BEGIN Available records

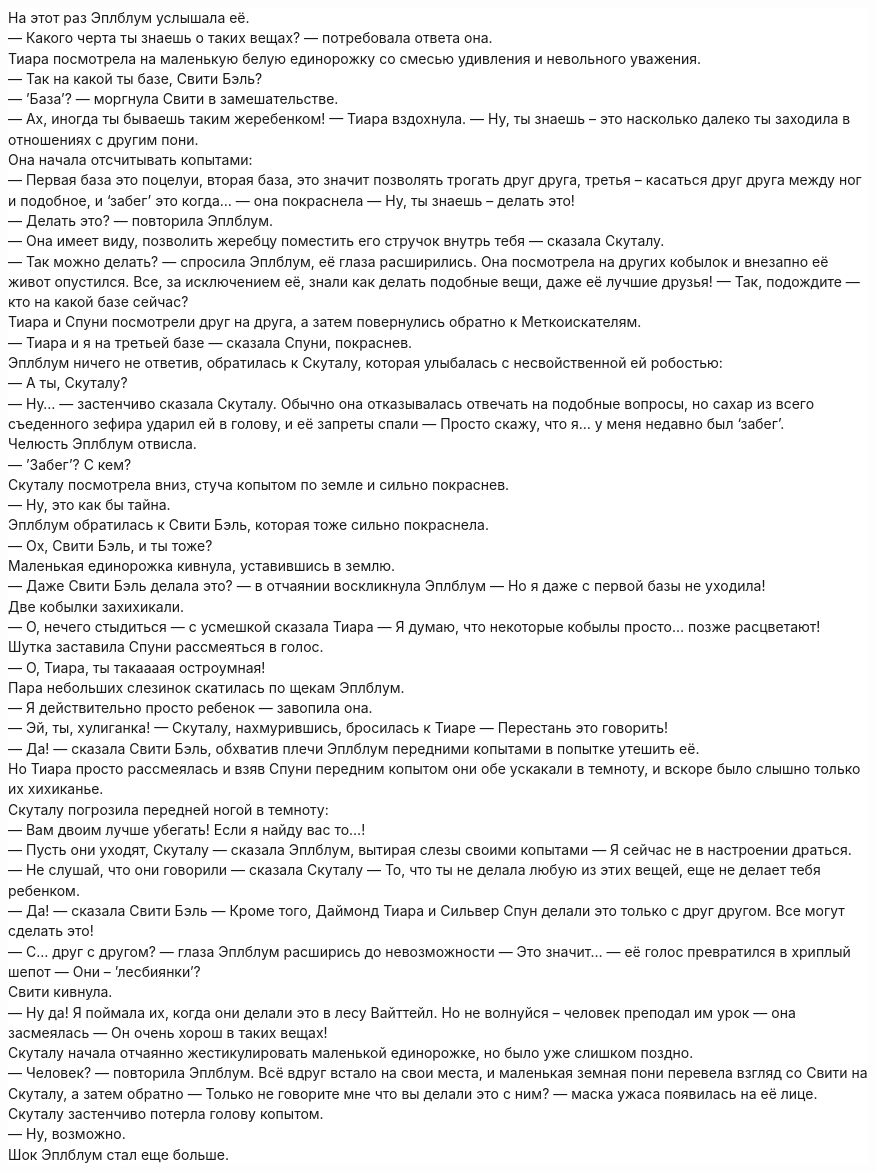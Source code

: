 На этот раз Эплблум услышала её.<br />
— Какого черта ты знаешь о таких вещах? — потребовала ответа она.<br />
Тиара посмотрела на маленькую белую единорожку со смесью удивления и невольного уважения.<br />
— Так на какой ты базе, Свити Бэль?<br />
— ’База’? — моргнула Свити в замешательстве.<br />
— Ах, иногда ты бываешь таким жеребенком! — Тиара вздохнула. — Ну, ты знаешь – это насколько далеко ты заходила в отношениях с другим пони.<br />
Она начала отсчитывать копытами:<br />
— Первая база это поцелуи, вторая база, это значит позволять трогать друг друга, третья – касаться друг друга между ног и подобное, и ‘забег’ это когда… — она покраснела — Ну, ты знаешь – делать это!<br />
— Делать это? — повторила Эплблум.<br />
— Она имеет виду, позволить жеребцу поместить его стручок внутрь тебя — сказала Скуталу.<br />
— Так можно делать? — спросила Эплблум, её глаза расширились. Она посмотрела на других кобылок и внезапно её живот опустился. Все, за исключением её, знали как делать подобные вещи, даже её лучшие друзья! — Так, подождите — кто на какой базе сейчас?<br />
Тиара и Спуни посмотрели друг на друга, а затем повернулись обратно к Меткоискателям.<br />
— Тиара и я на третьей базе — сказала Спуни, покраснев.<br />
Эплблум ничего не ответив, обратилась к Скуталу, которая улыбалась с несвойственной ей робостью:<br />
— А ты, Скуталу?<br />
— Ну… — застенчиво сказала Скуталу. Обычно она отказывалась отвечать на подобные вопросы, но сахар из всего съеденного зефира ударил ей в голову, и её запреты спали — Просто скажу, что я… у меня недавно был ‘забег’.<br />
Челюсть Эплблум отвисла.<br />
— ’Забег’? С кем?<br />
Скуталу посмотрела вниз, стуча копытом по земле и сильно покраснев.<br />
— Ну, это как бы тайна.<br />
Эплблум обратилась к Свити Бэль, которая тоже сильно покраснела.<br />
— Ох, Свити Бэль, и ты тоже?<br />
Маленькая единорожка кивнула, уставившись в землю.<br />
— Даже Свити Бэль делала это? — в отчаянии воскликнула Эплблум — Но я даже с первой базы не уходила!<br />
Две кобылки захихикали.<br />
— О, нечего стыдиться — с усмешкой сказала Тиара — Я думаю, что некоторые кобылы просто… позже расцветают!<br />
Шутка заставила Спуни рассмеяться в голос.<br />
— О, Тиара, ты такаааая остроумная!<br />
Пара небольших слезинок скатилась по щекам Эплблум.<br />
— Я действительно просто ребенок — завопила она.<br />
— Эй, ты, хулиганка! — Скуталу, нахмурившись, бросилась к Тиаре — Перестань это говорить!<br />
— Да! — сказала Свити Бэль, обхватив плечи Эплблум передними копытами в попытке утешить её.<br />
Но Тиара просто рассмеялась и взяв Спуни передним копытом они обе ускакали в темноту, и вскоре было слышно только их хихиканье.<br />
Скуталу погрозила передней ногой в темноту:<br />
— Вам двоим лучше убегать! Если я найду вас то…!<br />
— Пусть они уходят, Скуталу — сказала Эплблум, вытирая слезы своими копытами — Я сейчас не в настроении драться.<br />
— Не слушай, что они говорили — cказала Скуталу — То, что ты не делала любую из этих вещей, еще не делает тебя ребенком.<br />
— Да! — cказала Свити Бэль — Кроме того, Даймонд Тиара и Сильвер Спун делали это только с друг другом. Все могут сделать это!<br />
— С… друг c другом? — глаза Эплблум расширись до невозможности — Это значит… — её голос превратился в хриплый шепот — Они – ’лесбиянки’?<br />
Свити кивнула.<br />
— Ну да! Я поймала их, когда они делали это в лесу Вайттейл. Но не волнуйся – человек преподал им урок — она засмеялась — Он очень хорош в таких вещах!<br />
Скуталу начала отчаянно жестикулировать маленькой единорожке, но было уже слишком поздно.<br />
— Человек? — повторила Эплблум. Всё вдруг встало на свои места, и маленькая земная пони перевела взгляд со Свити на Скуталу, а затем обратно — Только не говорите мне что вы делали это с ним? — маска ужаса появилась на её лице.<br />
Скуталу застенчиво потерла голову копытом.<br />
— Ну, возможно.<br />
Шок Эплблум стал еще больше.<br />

END Available records
BEGIN Available records

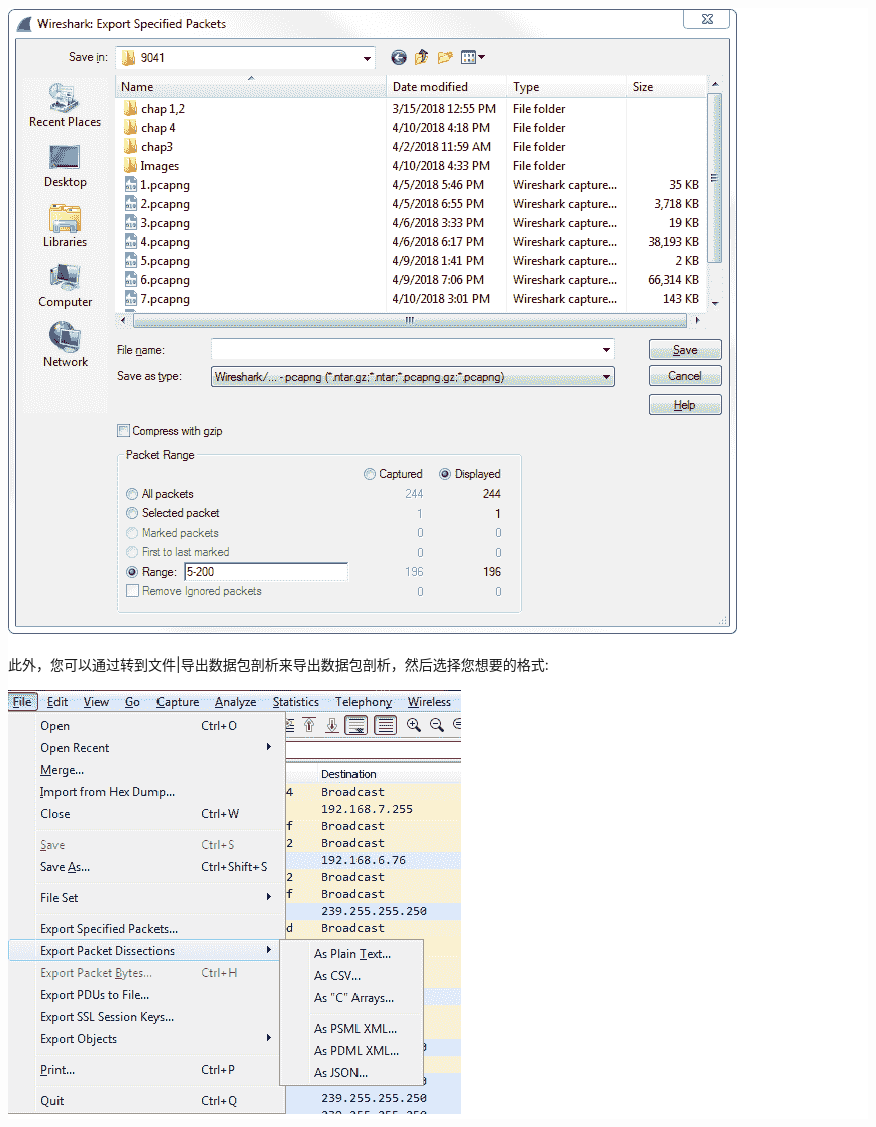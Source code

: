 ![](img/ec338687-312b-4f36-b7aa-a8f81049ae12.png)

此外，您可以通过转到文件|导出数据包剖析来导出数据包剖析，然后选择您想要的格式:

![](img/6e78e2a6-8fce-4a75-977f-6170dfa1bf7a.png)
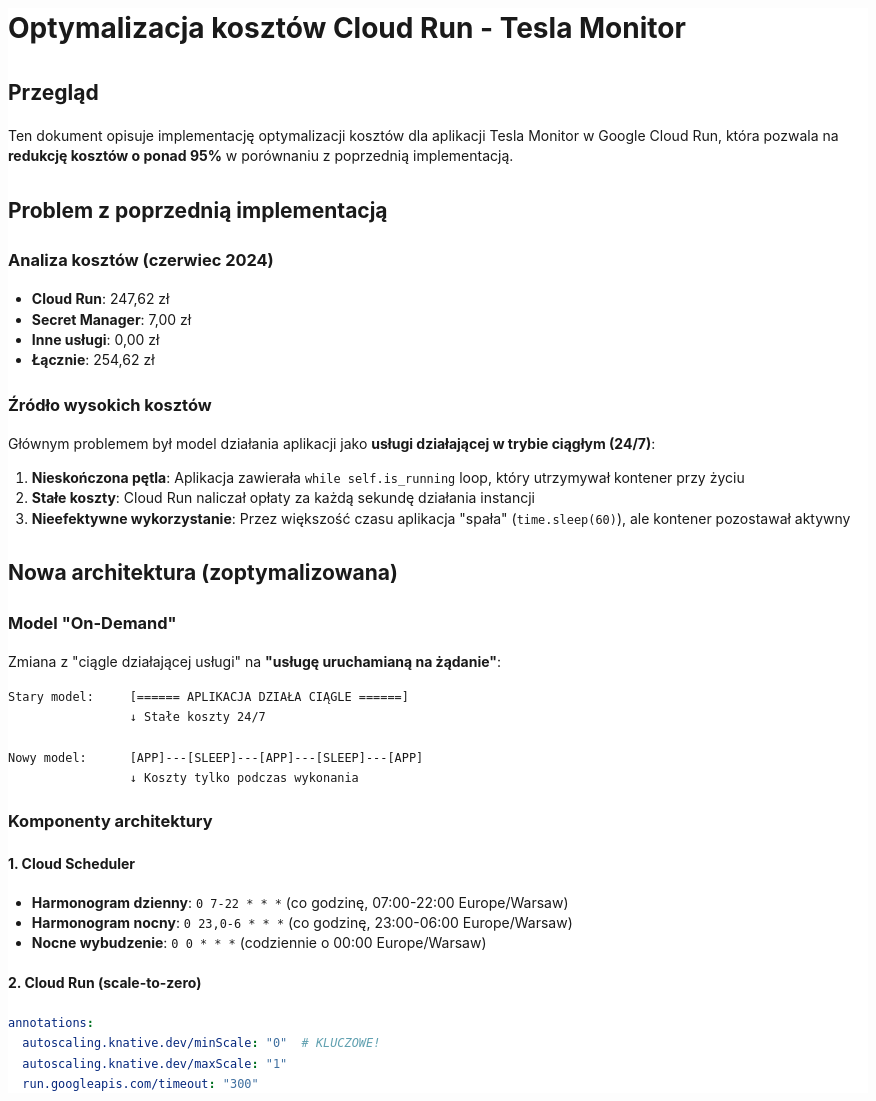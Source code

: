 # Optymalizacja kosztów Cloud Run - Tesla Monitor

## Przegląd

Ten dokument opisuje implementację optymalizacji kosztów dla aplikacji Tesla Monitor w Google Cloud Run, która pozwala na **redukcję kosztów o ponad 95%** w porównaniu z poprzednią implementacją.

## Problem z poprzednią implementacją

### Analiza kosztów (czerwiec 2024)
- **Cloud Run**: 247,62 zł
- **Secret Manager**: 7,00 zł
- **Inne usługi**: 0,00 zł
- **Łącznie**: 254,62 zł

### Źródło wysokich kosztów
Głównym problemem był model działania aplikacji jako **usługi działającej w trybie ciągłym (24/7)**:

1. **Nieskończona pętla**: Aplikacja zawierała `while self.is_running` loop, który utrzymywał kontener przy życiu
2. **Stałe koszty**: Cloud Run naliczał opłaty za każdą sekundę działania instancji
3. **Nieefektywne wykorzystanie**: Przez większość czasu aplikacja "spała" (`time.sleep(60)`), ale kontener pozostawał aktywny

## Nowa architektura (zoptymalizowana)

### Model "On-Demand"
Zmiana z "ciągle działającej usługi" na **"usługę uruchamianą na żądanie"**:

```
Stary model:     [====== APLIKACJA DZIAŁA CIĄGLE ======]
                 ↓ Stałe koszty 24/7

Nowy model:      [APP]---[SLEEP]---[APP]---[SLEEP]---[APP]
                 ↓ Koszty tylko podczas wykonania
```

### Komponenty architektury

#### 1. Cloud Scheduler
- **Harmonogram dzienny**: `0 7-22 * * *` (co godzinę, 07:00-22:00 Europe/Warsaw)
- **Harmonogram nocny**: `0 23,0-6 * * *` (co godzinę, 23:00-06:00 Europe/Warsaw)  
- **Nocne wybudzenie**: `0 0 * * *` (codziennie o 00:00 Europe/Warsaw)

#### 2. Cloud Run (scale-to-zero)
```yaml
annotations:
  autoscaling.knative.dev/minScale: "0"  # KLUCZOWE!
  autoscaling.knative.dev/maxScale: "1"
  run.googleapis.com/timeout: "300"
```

END Available records
BEGIN Available records

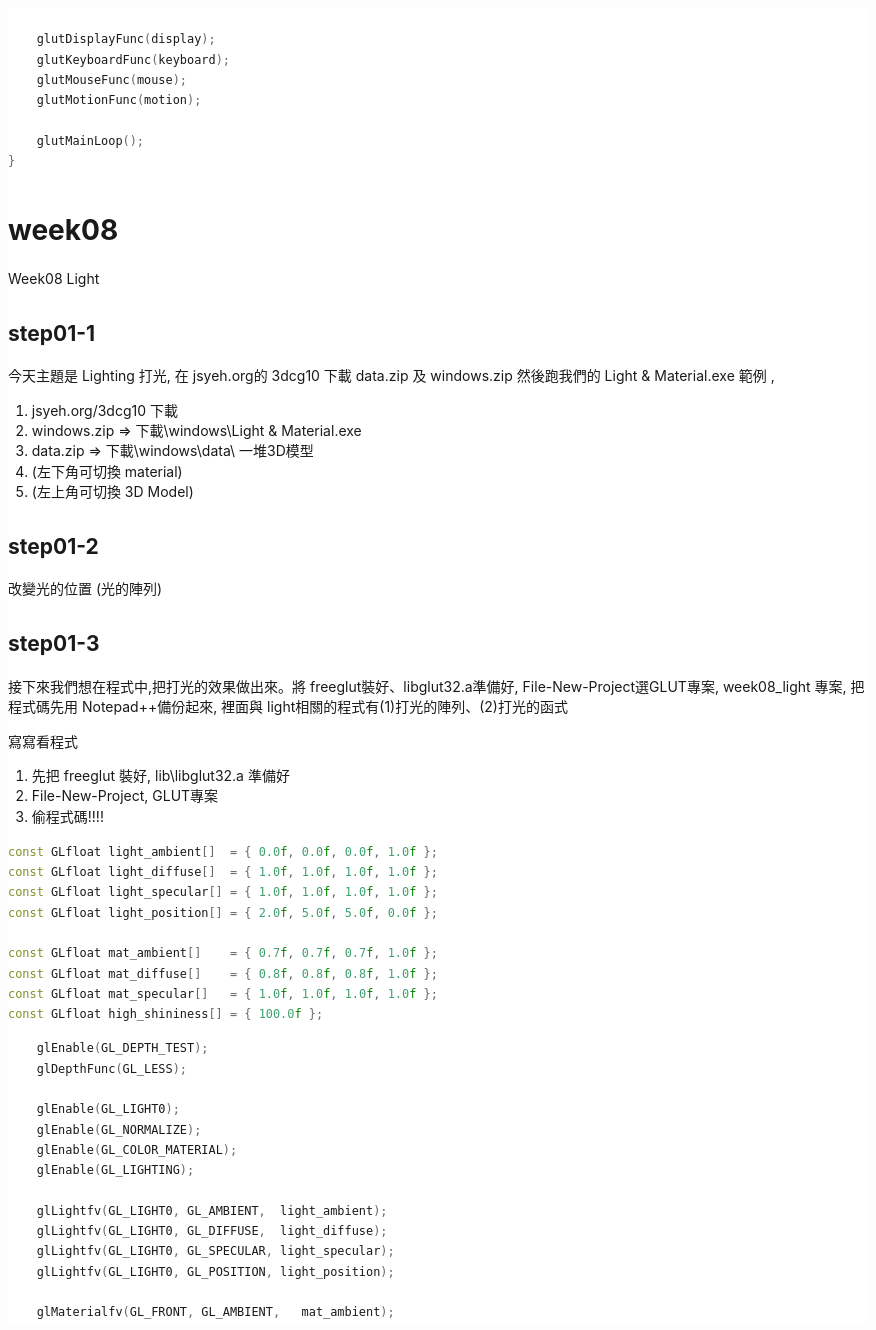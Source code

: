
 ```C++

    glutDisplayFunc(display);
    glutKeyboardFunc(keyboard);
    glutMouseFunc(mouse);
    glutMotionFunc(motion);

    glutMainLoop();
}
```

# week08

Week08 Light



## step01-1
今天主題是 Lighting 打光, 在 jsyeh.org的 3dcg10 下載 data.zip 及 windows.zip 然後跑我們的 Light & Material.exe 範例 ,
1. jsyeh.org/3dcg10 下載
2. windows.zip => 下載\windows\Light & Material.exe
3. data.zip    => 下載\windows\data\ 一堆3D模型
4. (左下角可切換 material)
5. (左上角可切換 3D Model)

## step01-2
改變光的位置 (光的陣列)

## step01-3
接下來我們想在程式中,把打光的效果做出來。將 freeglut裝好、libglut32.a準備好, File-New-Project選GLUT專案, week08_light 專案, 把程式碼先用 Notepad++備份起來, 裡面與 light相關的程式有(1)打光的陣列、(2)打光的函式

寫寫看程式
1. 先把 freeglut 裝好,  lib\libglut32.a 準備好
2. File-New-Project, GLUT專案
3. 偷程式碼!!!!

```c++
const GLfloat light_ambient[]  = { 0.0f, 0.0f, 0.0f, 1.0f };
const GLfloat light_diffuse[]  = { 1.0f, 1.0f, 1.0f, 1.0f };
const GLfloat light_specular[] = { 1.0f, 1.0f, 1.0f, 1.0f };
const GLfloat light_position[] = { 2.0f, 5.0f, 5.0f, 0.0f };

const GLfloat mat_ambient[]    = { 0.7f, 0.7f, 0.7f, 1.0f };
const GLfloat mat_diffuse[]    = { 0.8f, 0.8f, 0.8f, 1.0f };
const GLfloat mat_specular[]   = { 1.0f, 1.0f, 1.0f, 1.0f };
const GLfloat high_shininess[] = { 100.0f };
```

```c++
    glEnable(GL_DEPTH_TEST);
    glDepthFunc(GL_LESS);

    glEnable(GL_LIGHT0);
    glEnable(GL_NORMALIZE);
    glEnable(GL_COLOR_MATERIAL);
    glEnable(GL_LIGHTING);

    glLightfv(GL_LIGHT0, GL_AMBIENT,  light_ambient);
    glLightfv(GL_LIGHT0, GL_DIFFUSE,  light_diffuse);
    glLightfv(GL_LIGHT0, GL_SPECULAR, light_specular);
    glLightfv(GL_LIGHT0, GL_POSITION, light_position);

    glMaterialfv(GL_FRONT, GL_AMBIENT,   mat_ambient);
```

END Available records

**What needs to be done:**
Above are records; repeat only the lines starting at the line with "Эплблум ничего не" and ending at the line with "С кем?<br />", exactly as they appear, both included.

**Completed task:**
Эплблум ничего не ответив, обратилась к Скуталу, которая улыбалась с несвойственной ей робостью:<br />
— А ты, Скуталу?<br />
— Ну… — застенчиво сказала Скуталу. Обычно она отказывалась отвечать на подобные вопросы, но сахар из всего съеденного зефира ударил ей в голову, и её запреты спали — Просто скажу, что я… у меня недавно был ‘забег’.<br />
Челюсть Эплблум отвисла.<br />
— ’Забег’? С кем?<br />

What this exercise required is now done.